Casualties and losses
- 7 killed, 27 wounded: 9 killed, 15 prisoners

= Operation Kalamazoo =

Mission during the Vietnam War

Operation Kalamazoo (sometimes called Operation Keana) was a search and destroy mission during the Vietnam War led by Task Force GREER composed of elements of the 5th Infantry Regiment of the 25th Infantry Division supported by 69th Armor Regiment in the Hố Bò woods area on 13–14 April 1966.

The operation's goal was to destroy Viet Cong forces in the Hố Bò woods near the Filhol Plantation. The mechanized task force moved into the woods early on 13 April and met little initial resistance, but the deeper they went, the more resistance they faced including automatic weapons, rifle grenades, mortars, RPGs, tunnels, booby traps, and extensive minefields.

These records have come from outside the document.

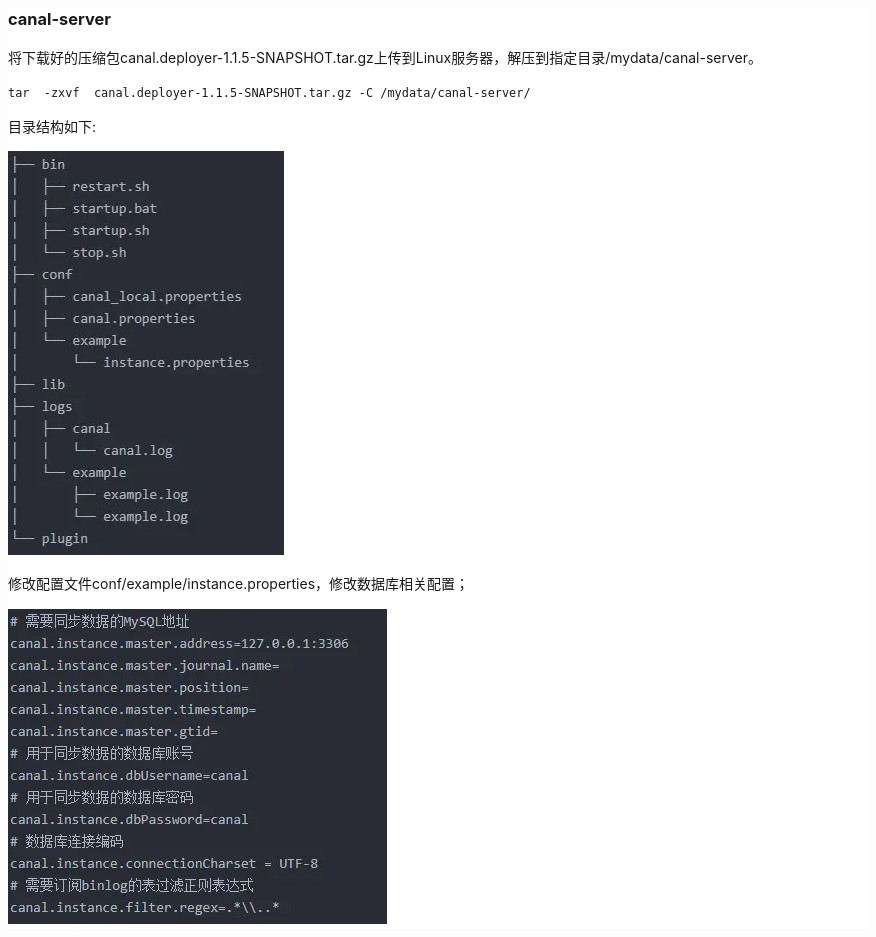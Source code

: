 

### **canal-server**

将下载好的压缩包canal.deployer-1.1.5-SNAPSHOT.tar.gz上传到Linux服务器，解压到指定目录/mydata/canal-server。

```shell
tar  -zxvf  canal.deployer-1.1.5-SNAPSHOT.tar.gz -C /mydata/canal-server/
```

目录结构如下:

![img](阿里Canal实时同步MySQL数据到ES等其他存储的开源神器/9.png)

修改配置文件conf/example/instance.properties，修改数据库相关配置；

![img](阿里Canal实时同步MySQL数据到ES等其他存储的开源神器/10.png)
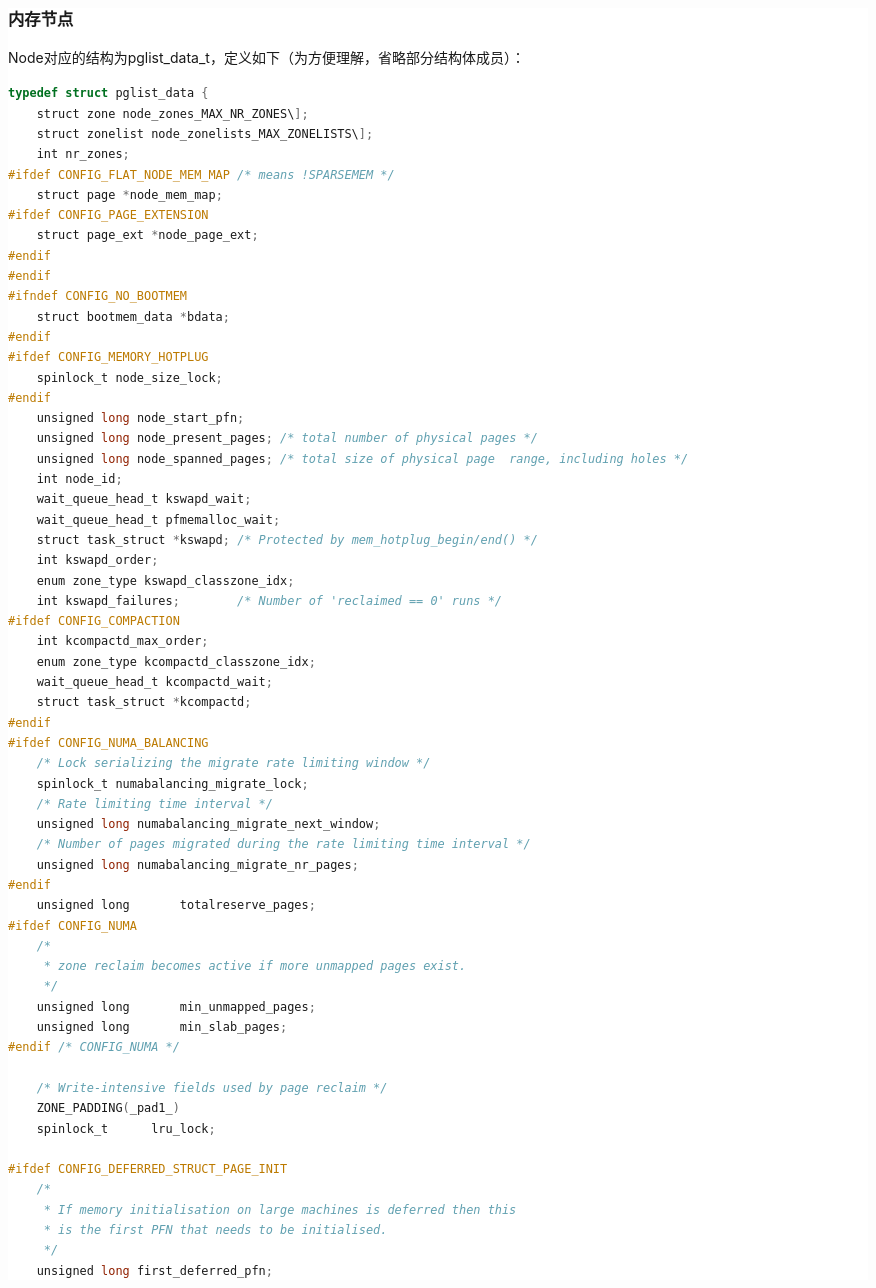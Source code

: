 ### 内存节点

Node对应的结构为pglist_data_t，定义如下（为方便理解，省略部分结构体成员）：
```C
typedef struct pglist_data {
    struct zone node_zones_MAX_NR_ZONES\];
    struct zonelist node_zonelists_MAX_ZONELISTS\];
    int nr_zones;
#ifdef CONFIG_FLAT_NODE_MEM_MAP /* means !SPARSEMEM */
    struct page *node_mem_map;
#ifdef CONFIG_PAGE_EXTENSION
    struct page_ext *node_page_ext;
#endif
#endif
#ifndef CONFIG_NO_BOOTMEM
    struct bootmem_data *bdata;
#endif
#ifdef CONFIG_MEMORY_HOTPLUG
    spinlock_t node_size_lock;
#endif
    unsigned long node_start_pfn;
    unsigned long node_present_pages; /* total number of physical pages */
    unsigned long node_spanned_pages; /* total size of physical page  range, including holes */
    int node_id;
    wait_queue_head_t kswapd_wait;
    wait_queue_head_t pfmemalloc_wait;
    struct task_struct *kswapd; /* Protected by mem_hotplug_begin/end() */
    int kswapd_order;
    enum zone_type kswapd_classzone_idx;
    int kswapd_failures;        /* Number of 'reclaimed == 0' runs */
#ifdef CONFIG_COMPACTION
    int kcompactd_max_order;
    enum zone_type kcompactd_classzone_idx;
    wait_queue_head_t kcompactd_wait;
    struct task_struct *kcompactd;
#endif
#ifdef CONFIG_NUMA_BALANCING
    /* Lock serializing the migrate rate limiting window */
    spinlock_t numabalancing_migrate_lock;
    /* Rate limiting time interval */
    unsigned long numabalancing_migrate_next_window;
    /* Number of pages migrated during the rate limiting time interval */
    unsigned long numabalancing_migrate_nr_pages;
#endif
    unsigned long       totalreserve_pages;
#ifdef CONFIG_NUMA
    /*
     * zone reclaim becomes active if more unmapped pages exist.
     */
    unsigned long       min_unmapped_pages;
    unsigned long       min_slab_pages;
#endif /* CONFIG_NUMA */

    /* Write-intensive fields used by page reclaim */
    ZONE_PADDING(_pad1_)
    spinlock_t      lru_lock;

#ifdef CONFIG_DEFERRED_STRUCT_PAGE_INIT
    /*
     * If memory initialisation on large machines is deferred then this
     * is the first PFN that needs to be initialised.
     */
    unsigned long first_deferred_pfn;
```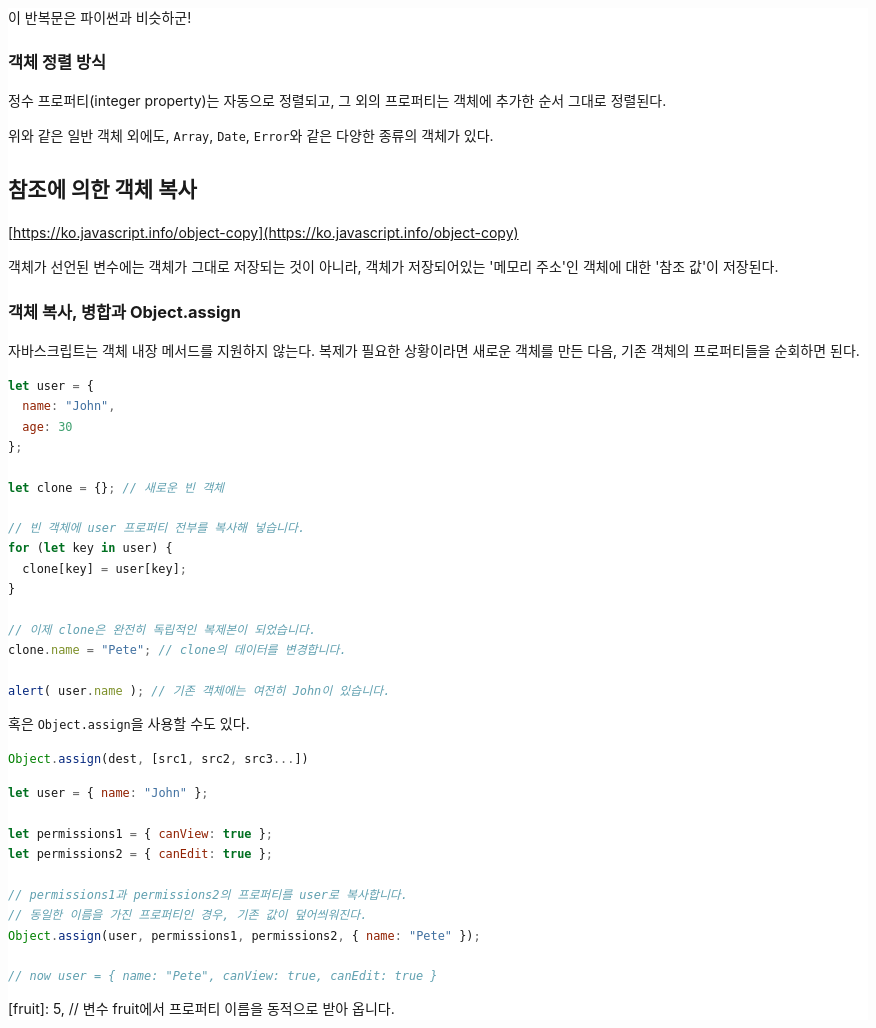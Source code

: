 이 반복문은 파이썬과 비슷하군!

### 객체 정렬 방식

정수 프로퍼티(integer property)는 자동으로 정렬되고, 그 외의 프로퍼티는 객체에 추가한 순서 그대로 정렬된다.

위와 같은 일반 객체 외에도, `Array`, `Date`, `Error`와 같은 다양한 종류의 객체가 있다.

## 참조에 의한 객체 복사

[https://ko.javascript.info/object-copy](https://ko.javascript.info/object-copy)

객체가 선언된 변수에는 객체가 그대로 저장되는 것이 아니라, 객체가 저장되어있는 '메모리 주소'인 객체에 대한 '참조 값'이 저장된다.

### 객체 복사, 병합과 Object.assign

자바스크립트는 객체 내장 메서드를 지원하지 않는다. 복제가 필요한 상황이라면 새로운 객체를 만든 다음, 기존 객체의 프로퍼티들을 순회하면 된다.

```js
let user = {
  name: "John",
  age: 30
};

let clone = {}; // 새로운 빈 객체

// 빈 객체에 user 프로퍼티 전부를 복사해 넣습니다.
for (let key in user) {
  clone[key] = user[key];
}

// 이제 clone은 완전히 독립적인 복제본이 되었습니다.
clone.name = "Pete"; // clone의 데이터를 변경합니다.

alert( user.name ); // 기존 객체에는 여전히 John이 있습니다.
```

혹은 `Object.assign`을 사용할 수도 있다.

```js
Object.assign(dest, [src1, src2, src3...])
```

```js
let user = { name: "John" };

let permissions1 = { canView: true };
let permissions2 = { canEdit: true };

// permissions1과 permissions2의 프로퍼티를 user로 복사합니다.
// 동일한 이름을 가진 프로퍼티인 경우, 기존 값이 덮어씌워진다.
Object.assign(user, permissions1, permissions2, { name: "Pete" });

// now user = { name: "Pete", canView: true, canEdit: true }
```


  [fruit]: 5, // 변수 fruit에서 프로퍼티 이름을 동적으로 받아 옵니다.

The American forces deployed M113 armored personnel carriers (APC), tanks and a vehicle recovery track and helicopter gunships against the enemy forces. At the conclusion, the task force identified Rach Son Creek, north of the area as a newly discovered tunnel system.

The operation ended with 9 enemy killed and 15 prisoners and the destruction of weapons, supplies, tunnels and buildings used by the enemy. The task force suffered 7 killed (mainly from B Company, 1st Battalion) and 27 wounded. Additionally, four APCs were damaged, primarily by mines.